ONE of Wales, England and Australia won’t appear in the World Cup quarter-finals, which begs the question why three potential winners were thrown together in the same pool? The answer is money… and the fact that the seeding was completed almost three years ago, at the end of 2012.
The WRU added a fourth autumn international against Australia outside the World Rugby window, just before the World Cup seedings were set in stone in December of 2012, and Wales blew it.
Kurtley Beale scored a try in the final minute of the match to consign Wales to their seventh consecutive loss, which resulted in them slipping from seventh to ninth in the world rankings.
That meant they were in the third group of teams to be drawn – along with Scotland – while Australia were in the top group ranked third and England were in the second group of nations drawn, ranked fifth. Love of money is the root of all evil and don’t the Welsh fans know it.
Obviously all the focus is on the big three but Fiji are well able to bloody a nose or two, although they may lack the strength in depth to put a run of victories together needed to qualify. Give them time together, and first dibs on their own players, and they would be challenging for the William Webb Ellis Trophy.
England should make home advantage count after seven wins on the bounce at HQ.
While their team undoubtedly lacks the sheer star quality of the class of 2003, they have a big, powerful set of forwards allied to two clever stand-offs, boyhood friends and now Test rivals, George Ford and Owen Farrell.
Jonathan Joseph, Johnny May and Anthony Watson add some stardust to the back division and full-back Mike Brown is one of the best in the business.

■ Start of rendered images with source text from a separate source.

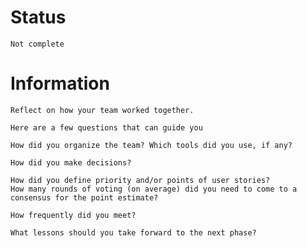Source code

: # Status
    Not complete


# Information
    Reflect on how your team worked together.    

    Here are a few questions that can guide you  

    How did you organize the team? Which tools did you use, if any?  

    How did you make decisions?  

    How did you define priority and/or points of user stories?  
    How many rounds of voting (on average) did you need to come to a consensus for the point estimate?  

    How frequently did you meet?  

    What lessons should you take forward to the next phase?   
  
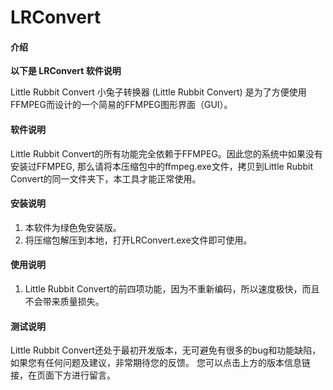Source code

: # LRConvert

#### 介绍
**以下是 LRConvert 软件说明** 

Little Rubbit Convert 小兔子转换器 (Little Rubbit Convert) 是为了方便使用FFMPEG而设计的一个简易的FFMPEG图形界面（GUI）。


#### 软件说明
Little Rubbit Convert的所有功能完全依赖于FFMPEG。因此您的系统中如果没有安装过FFMPEG,
那么请将本压缩包中的ffmpeg.exe文件，拷贝到Little Rubbit Convert的同一文件夹下，本工具才能正常使用。


#### 安装说明

1.  本软件为绿色免安装版。
2.  将压缩包解压到本地，打开LRConvert.exe文件即可使用。


#### 使用说明

1.  Little Rubbit Convert的前四项功能，因为不重新编码，所以速度极快，而且不会带来质量损失。


#### 测试说明

Little Rubbit Convert还处于最初开发版本，无可避免有很多的bug和功能缺陷，
如果您有任何问题及建议，非常期待您的反馈。
您可以点击上方的版本信息链接，在页面下方进行留言。


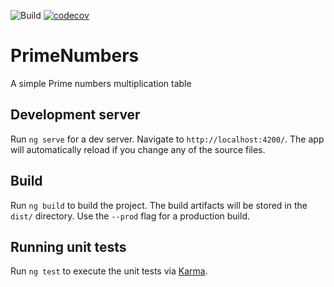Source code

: ![Build](https://github.com/isahohieku/prime-number-table/workflows/Build/badge.svg)
[![codecov](https://codecov.io/gh/isahohieku/prime-number-table/branch/master/graph/badge.svg)](https://codecov.io/gh/isahohieku/prime-number-table)

# PrimeNumbers
A simple Prime numbers multiplication table

## Development server

Run `ng serve` for a dev server. Navigate to `http://localhost:4200/`. The app will automatically reload if you change any of the source files.

## Build

Run `ng build` to build the project. The build artifacts will be stored in the `dist/` directory. Use the `--prod` flag for a production build.

## Running unit tests

Run `ng test` to execute the unit tests via [Karma](https://karma-runner.github.io).
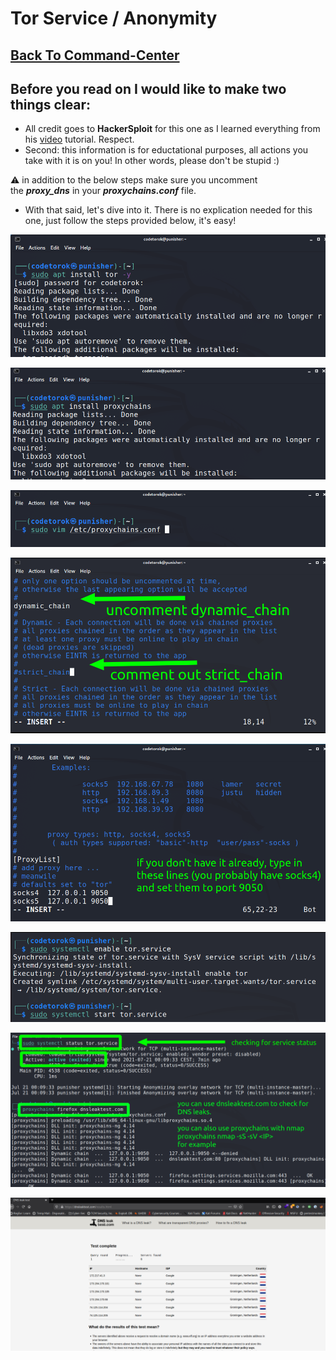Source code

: # Tor Service / Anonymity

## [Back To Command-Center](https://github.com/encryptedninja/command-center/blob/dev/README.md)

## Before you read on I would like to make two things clear:

- All credit goes to **HackerSploit** for this one as I learned everything from his [video](https://youtu.be/NN9fQwiomAU) tutorial. Respect.
- Second: this information is for eductational purposes, all actions you take with it is on you! In other words, please don't be stupid :)

⚠️ in addition to the below steps make sure you uncomment the ***proxy_dns*** in your ***proxychains.conf*** file.

- With that said, let's dive into it. There is no explication needed for this one, just follow the steps provided below, it's easy!

![0_install_tor_service](../images/0_install_tor_service.png)

![1_install_tor_proxychains](../images/1_install_tor_proxychains.png)

![2_edit_proxychains_conf](../images/2_edit_proxychains_conf.png)

![3_edit_proxychains_chains](../images/3_edit_proxychains_chains.png)

![4_edit_proxychains_chains](../images/4_edit_proxychains_chains.png)

![5_enable_start_tor_service](../images/5_enable_start_tor_service.png)

![6_checking_for_dns_leak](../images/6_checking_for_dns_leak.png)

![7_testing_results](../images/7_testing_results.png)
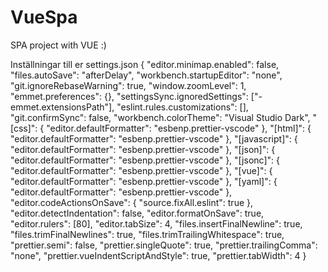 # VueSpa
SPA project with VUE :)

Inställningar till er settings.json
{
    "editor.minimap.enabled": false,
    "files.autoSave": "afterDelay",
    "workbench.startupEditor": "none",
    "git.ignoreRebaseWarning": true,
    "window.zoomLevel": 1,
    "emmet.preferences": {},
    "settingsSync.ignoredSettings": ["-emmet.extensionsPath"],
    "eslint.rules.customizations": [],
    "git.confirmSync": false,
    "workbench.colorTheme": "Visual Studio Dark",
    "[css]": {
        "editor.defaultFormatter": "esbenp.prettier-vscode"
    },
    "[html]": {
        "editor.defaultFormatter": "esbenp.prettier-vscode"
    },
    "[javascript]": {
        "editor.defaultFormatter": "esbenp.prettier-vscode"
    },
    "[json]": {
        "editor.defaultFormatter": "esbenp.prettier-vscode"
    },
    "[jsonc]": {
        "editor.defaultFormatter": "esbenp.prettier-vscode"
    },
    "[vue]": {
        "editor.defaultFormatter": "esbenp.prettier-vscode"
    },
    "[yaml]": {
        "editor.defaultFormatter": "esbenp.prettier-vscode"
    },
    "editor.codeActionsOnSave": {
        "source.fixAll.eslint": true
    },
    "editor.detectIndentation": false,
    "editor.formatOnSave": true,
    "editor.rulers": [80],
    "editor.tabSize": 4,
    "files.insertFinalNewline": true,
    "files.trimFinalNewlines": true,
    "files.trimTrailingWhitespace": true,
    "prettier.semi": false,
    "prettier.singleQuote": true,
    "prettier.trailingComma": "none",
    "prettier.vueIndentScriptAndStyle": true,
    "prettier.tabWidth": 4
}

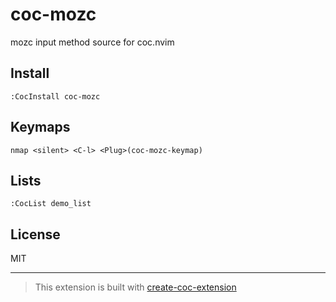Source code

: # coc-mozc

mozc input method source for coc.nvim

## Install

`:CocInstall coc-mozc`

## Keymaps

`nmap <silent> <C-l> <Plug>(coc-mozc-keymap)`

## Lists

`:CocList demo_list`

## License

MIT

---

> This extension is built with [create-coc-extension](https://github.com/fannheyward/create-coc-extension)
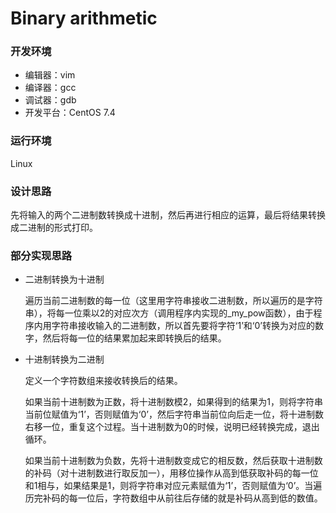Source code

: # Binary arithmetic

### 开发环境

- 编辑器：vim
- 编译器：gcc
- 调试器：gdb
- 开发平台：CentOS 7.4

### 运行环境

Linux

### 设计思路

先将输入的两个二进制数转换成十进制，然后再进行相应的运算，最后将结果转换成二进制的形式打印。

### 部分实现思路

- 二进制转换为十进制

  遍历当前二进制数的每一位（这里用字符串接收二进制数，所以遍历的是字符串），将每一位乘以2的对应次方（调用程序内实现的_my_pow函数），由于程序内用字符串接收输入的二进制数，所以首先要将字符‘1’和‘0’转换为对应的数字，然后将每一位的结果累加起来即转换后的结果。

- 十进制转换为二进制

  定义一个字符数组来接收转换后的结果。

  如果当前十进制数为正数，将十进制数模2，如果得到的结果为1，则将字符串当前位赋值为‘1’，否则赋值为‘0’，然后字符串当前位向后走一位，将十进制数右移一位，重复这个过程。当十进制数为0的时候，说明已经转换完成，退出循环。

  如果当前十进制数为负数，先将十进制数变成它的相反数，然后获取十进制数的补码（对十进制数进行取反加一），用移位操作从高到低获取补码的每一位和1相与，如果结果是1，则将字符串对应元素赋值为‘1’，否则赋值为‘0’。当遍历完补码的每一位后，字符数组中从前往后存储的就是补码从高到低的数值。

Wales have injury woes before the tournament has even started, Leigh Halfpenny and Rhys Webb joining Jon Davies on the sidelines, which is a kick in the teeth.
Even with a full complement you have to wonder about Wales’ belief in their ability to overcome England at Twickenham and better the Aussies anywhere on God’s green earth since the Wallabies have won the last ten Tests between the two nations.
The Wallabies are the Rugby Championship champions and their front row is no longer the butt of European humour after getting the better of the All Blacks in Sydney.
They have a tough coach in Michael Cheika and they have backs that can score against even the meanest minded defence. In Michael Hooper and David Pocock, the Aussies boast two of the best openside flankers in world rugby and it says something about the improvement in the front five that the dynamic duo will probably play in tandem in the big games.
The worry is that Australia, England and Wales will each win one match against each other in which case this pool may well be decided by points difference so spare a thought for the poor Uruguayans who are going to be the whipping boys of the entire World Cup.
Not only are Los Teros (the Lapwings) amateur by and large but they are missing their star player, Castres’ second-row forward Rodrigo Capo Ortega who is absent to attend the birth of his son back home, or because his French club employers reached for the thumb screws, depending upon who you believe.
Uruguay recently lost by 40 points to Japan, without troubling the scoreboard themselves. Japan!
After the Wallabies, England, Wales and Fiji have all lined up to pummel them, the poor relations of world rugby are going to have to be scraped off the field with a spatula.
It will be like shooting a goldfish with a 12 bore and the collateral damage to Uruguay’s morale and to the integrity of the entire World Cup doesn’t bear thinking about.